Despite his wartime celebrity, representations of Anderson in popular culture have been relatively few and far between. Anderson’s cameo in The Outlaw Josey Wales (1976), starring Clint Eastwood, Sondra Locke, and John Vernon is unquestionable his most noteworthy appearance. It is commonly thought by fans of the film that Asa Earl Carter (alias Forrest Carter) - novelist, white supremacist, and former George Wallace speechwriter - modeled the fictional character of Josey Wales on Bill Anderson. In the pro-Confederate versions of their sagas, Anderson and Wales both take to the warpath in response to atrocities committed by pro-Union forces against their families. Upon closer inspection, however, it is much more probable that Carter actually based Wales on another true-life bushwhacker named William; that is, William “Wild Bill” Wilson of Phelps County, Missouri.
150 years after his death, Anderson has remained a controversial figure in both academic history and social memory. Critics of Anderson’s guerrilla career frequently depict him as having been a glorified cutthroat, delusional, paranoid, and even as a full-fledged sociopath. Others point to the dehumanizing effects of guerrilla warfare as an explanation for Anderson’s wartime exploits; they posit that he was not the only guerrilla gradually transformed by his Civil War experience and should therefore not be viewed as exceptional or uniquely deranged. More sympathetic observers of Anderson generally point to the Kansas City prison collapse in 1863 as the beginning of a terrible blood-feud with the Union Army and as a legitimate explanation for his subsequent behavior.
In his 1877 narrative of the guerrilla war in Missouri, Noted Guerrillas, Or, The Warfare of the Border, famed newspaperman John Newman Edwards proclaimed that Anderson had “gathered about him a band of centaurs” and “rode at a gallop into terrible notoriety.” Concerning Anderson’s infamy, it looks as though Edwards was quite correct.
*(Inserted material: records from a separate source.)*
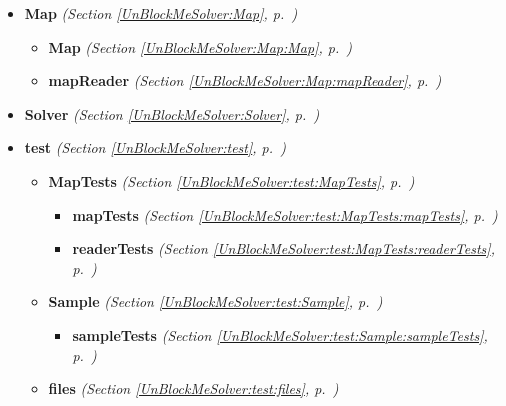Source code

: \begin{itemize}
\setlength{\parskip}{0ex}
\item \textbf{Map}
  \textit{(Section \ref{UnBlockMeSolver:Map}, p.~\pageref{UnBlockMeSolver:Map})}

  \begin{itemize}
\setlength{\parskip}{0ex}
    \item \textbf{Map}
  \textit{(Section \ref{UnBlockMeSolver:Map:Map}, p.~\pageref{UnBlockMeSolver:Map:Map})}

    \item \textbf{mapReader}
  \textit{(Section \ref{UnBlockMeSolver:Map:mapReader}, p.~\pageref{UnBlockMeSolver:Map:mapReader})}

  \end{itemize}
\item \textbf{Solver}
  \textit{(Section \ref{UnBlockMeSolver:Solver}, p.~\pageref{UnBlockMeSolver:Solver})}

\item \textbf{test}
  \textit{(Section \ref{UnBlockMeSolver:test}, p.~\pageref{UnBlockMeSolver:test})}

  \begin{itemize}
\setlength{\parskip}{0ex}
    \item \textbf{MapTests}
  \textit{(Section \ref{UnBlockMeSolver:test:MapTests}, p.~\pageref{UnBlockMeSolver:test:MapTests})}

      \begin{itemize}
    \setlength{\parskip}{0ex}
        \item \textbf{mapTests}
  \textit{(Section \ref{UnBlockMeSolver:test:MapTests:mapTests}, p.~\pageref{UnBlockMeSolver:test:MapTests:mapTests})}

        \item \textbf{readerTests}
  \textit{(Section \ref{UnBlockMeSolver:test:MapTests:readerTests}, p.~\pageref{UnBlockMeSolver:test:MapTests:readerTests})}

      \end{itemize}
    \item \textbf{Sample}
  \textit{(Section \ref{UnBlockMeSolver:test:Sample}, p.~\pageref{UnBlockMeSolver:test:Sample})}

      \begin{itemize}
    \setlength{\parskip}{0ex}
        \item \textbf{sampleTests}
  \textit{(Section \ref{UnBlockMeSolver:test:Sample:sampleTests}, p.~\pageref{UnBlockMeSolver:test:Sample:sampleTests})}

      \end{itemize}
    \item \textbf{files}
  \textit{(Section \ref{UnBlockMeSolver:test:files}, p.~\pageref{UnBlockMeSolver:test:files})}

  \end{itemize}
\end{itemize}


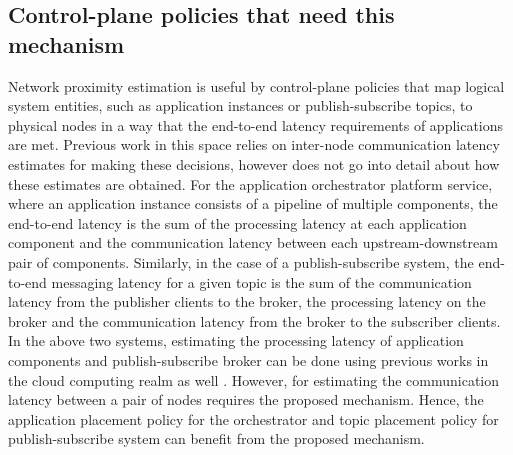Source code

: \subsection{Control-plane policies that need this mechanism}
Network proximity estimation is useful by control-plane policies that map logical system entities, such as application instances or publish-subscribe topics, to physical nodes in a way that the end-to-end latency requirements of applications are met. Previous work in this space \cite{amarasinghe2018data,naas2017ifogstor,liu2019mobility} relies on inter-node communication latency estimates for making these decisions, however does not go into detail about how these estimates are obtained. For the application orchestrator platform service, where an application instance consists of a pipeline of multiple components, the end-to-end latency is the sum of the processing latency at each application component and the communication latency between each upstream-downstream pair of components. Similarly, in the case of a publish-subscribe system, the end-to-end messaging latency for a given topic is the sum of the communication latency from the publisher clients to the broker, the processing latency on the broker and the communication latency from the broker to the subscriber clients. In the above two systems, estimating the processing latency of application components and publish-subscribe broker can be done using previous works in the cloud computing realm as well \cite{khare2018scalable}. However, for estimating the communication latency between a pair of nodes requires the proposed mechanism. Hence, the application placement policy for the orchestrator and topic placement policy for publish-subscribe system can benefit from the proposed mechanism. 

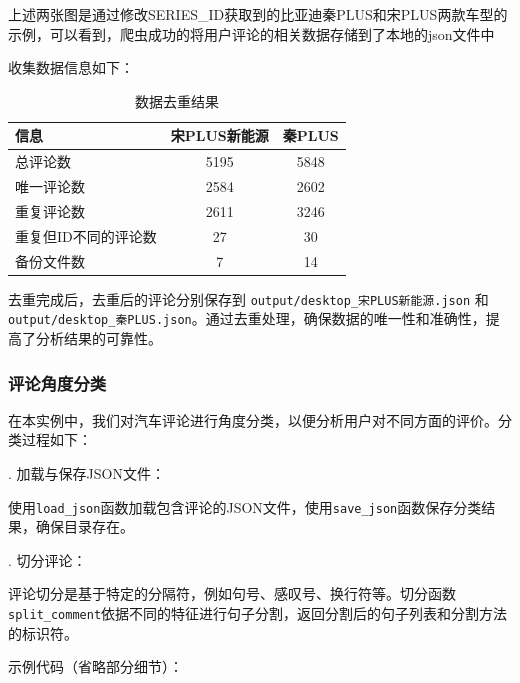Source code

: \documentclass[UTF8,a4paper,15pt,titlepage,oneside]{ctexbook}
\begin{document}
  上述两张图是通过修改SERIES\_ID获取到的比亚迪秦PLUS和宋PLUS两款车型的示例，可以看到，爬虫成功的将用户评论的相关数据存储到了本地的json文件中

  收集数据信息如下：

  \begin{table}[H]
    \centering
    \begin{tabular}{lcc}
    \toprule
    信息 & 宋PLUS新能源 & 秦PLUS \\
    \midrule
    总评论数 & 5195 & 5848 \\
    唯一评论数 & 2584 & 2602 \\
    重复评论数 & 2611 & 3246 \\
    重复但ID不同的评论数 & 27 & 30 \\
    备份文件数 & 7 & 14 \\
    \bottomrule
    \end{tabular}
    \caption{数据去重结果}
\end{table}

去重完成后，去重后的评论分别保存到 \texttt{output/desktop\_宋PLUS新能源.json} 和 \texttt{output/desktop\_秦PLUS.json}。通过去重处理，确保数据的唯一性和准确性，提高了分析结果的可靠性。

\subsubsection{评论角度分类}

在本实例中，我们对汽车评论进行角度分类，以便分析用户对不同方面的评价。分类过程如下：

.	加载与保存JSON文件：

使用\texttt{load\_json}函数加载包含评论的JSON文件，使用\texttt{save\_json}函数保存分类结果，确保目录存在。

.	切分评论：

评论切分是基于特定的分隔符，例如句号、感叹号、换行符等。切分函数\texttt{split\_comment}依据不同的特征进行句子分割，返回分割后的句子列表和分割方法的标识符。

示例代码（省略部分细节）：
\end{document}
Even so, it seems safe to assume that the jury, especially in Missouri’s “Little Dixie” region, will remain split over Anderson’s legacy - as it has been since 1864.
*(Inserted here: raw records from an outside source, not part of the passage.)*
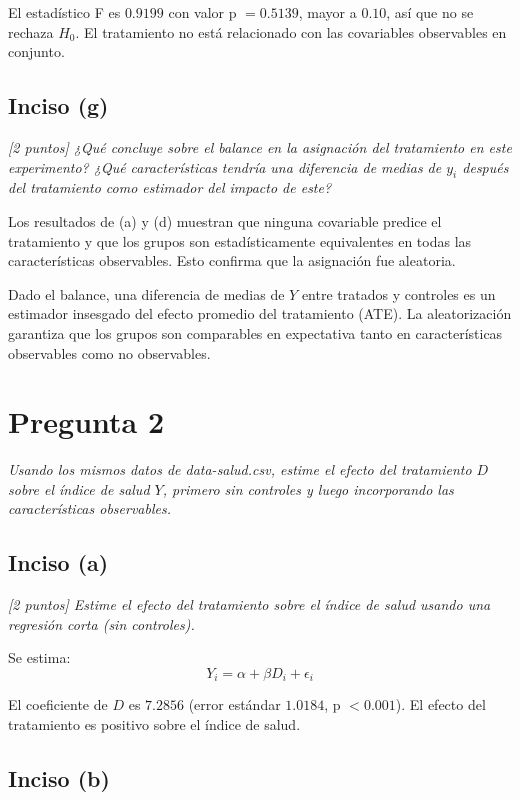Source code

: \documentclass[12pt]{article}
\begin{document}
El estadístico F es $0.9199$ con valor p $= 0.5139$, mayor a $0.10$, así que no se rechaza $H_0$. El tratamiento no está relacionado con las covariables observables en conjunto.

\subsection*{Inciso (g)}

\textit{[2 puntos] ¿Qué concluye sobre el balance en la asignación del tratamiento en este experimento? ¿Qué características tendría una diferencia de medias de $y_i$ después del tratamiento como estimador del impacto de este?}

Los resultados de (a) y (d) muestran que ninguna covariable predice el tratamiento y que los grupos son estadísticamente equivalentes en todas las características observables. Esto confirma que la asignación fue aleatoria.

Dado el balance, una diferencia de medias de $Y$ entre tratados y controles es un estimador insesgado del efecto promedio del tratamiento (ATE). La aleatorización garantiza que los grupos son comparables en expectativa tanto en características observables como no observables.

\section{Pregunta 2}

\textit{Usando los mismos datos de data-salud.csv, estime el efecto del tratamiento $D$ sobre el índice de salud $Y$, primero sin controles y luego incorporando las características observables.}

\subsection*{Inciso (a)}

\textit{[2 puntos] Estime el efecto del tratamiento sobre el índice de salud usando una regresión corta (sin controles).}

Se estima:
\begin{equation}
Y_i = \alpha + \beta D_i + \epsilon_i
\end{equation}



El coeficiente de $D$ es $7.2856$ (error estándar $1.0184$, p $< 0.001$). El efecto del tratamiento es positivo sobre el índice de salud.

\subsection*{Inciso (b)}
\end{document}
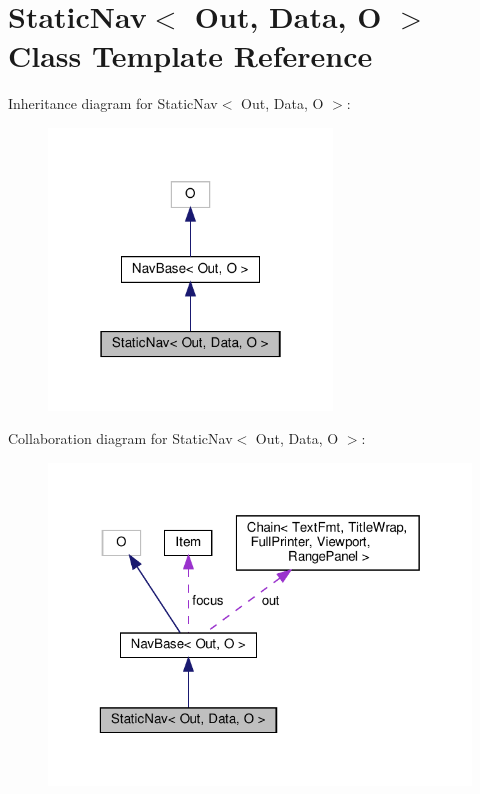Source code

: \hypertarget{classStaticNav}{}\section{Static\+Nav$<$ Out, Data, O $>$ Class Template Reference}
\label{classStaticNav}


Inheritance diagram for Static\+Nav$<$ Out, Data, O $>$\+:\nopagebreak
\begin{figure}[H]
\begin{center}
\leavevmode
\includegraphics[width=214pt]{classStaticNav__inherit__graph}
\end{center}
\end{figure}


Collaboration diagram for Static\+Nav$<$ Out, Data, O $>$\+:\nopagebreak
\begin{figure}[H]
\begin{center}
\leavevmode
\includegraphics[width=323pt]{classStaticNav__coll__graph}
\end{center}
\end{figure}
Born: 1839, Hopkins County, Kentucky
Died: October 26, 1864, Ray County, Missouri
Buried: Pioneer Cemetery (Richmond, Missouri)
Father: William C. Anderson
Mother: Martha J. Thomasson
Milestones: Lieutenant of Missouri Guerrillas (Under Todd) | Captain of Missouri Guerrillas
Bert E. Castel & Thomas Goodrich, Bloody Bill Anderson: The Short, Savage Life of a Civil War Guerrilla. Mechanicsburg, PA: Stackpole Books, 1998.
Joseph M. Beilein, Jr., The Guerrilla Shirt: A Labor of Love and the Style of Rebellion in Civil War Missouri, Civil War History 58, No. 2 (June 2012).
Donald R. Hale, They Called Him Bloody Bill. Clinton, MO: The Printery, 1975.
Matthew C. Hulbert, "Constructing Guerrilla Memory: John Newman Edwards and Missouri's Irregular Lost Cause," The Journal of the Civil War Era 2, No. 1 (March 2012).
Larry Wood, The Civil War Story of Bloody Bill Anderson. Austin, TX: Eakin Press, 2003.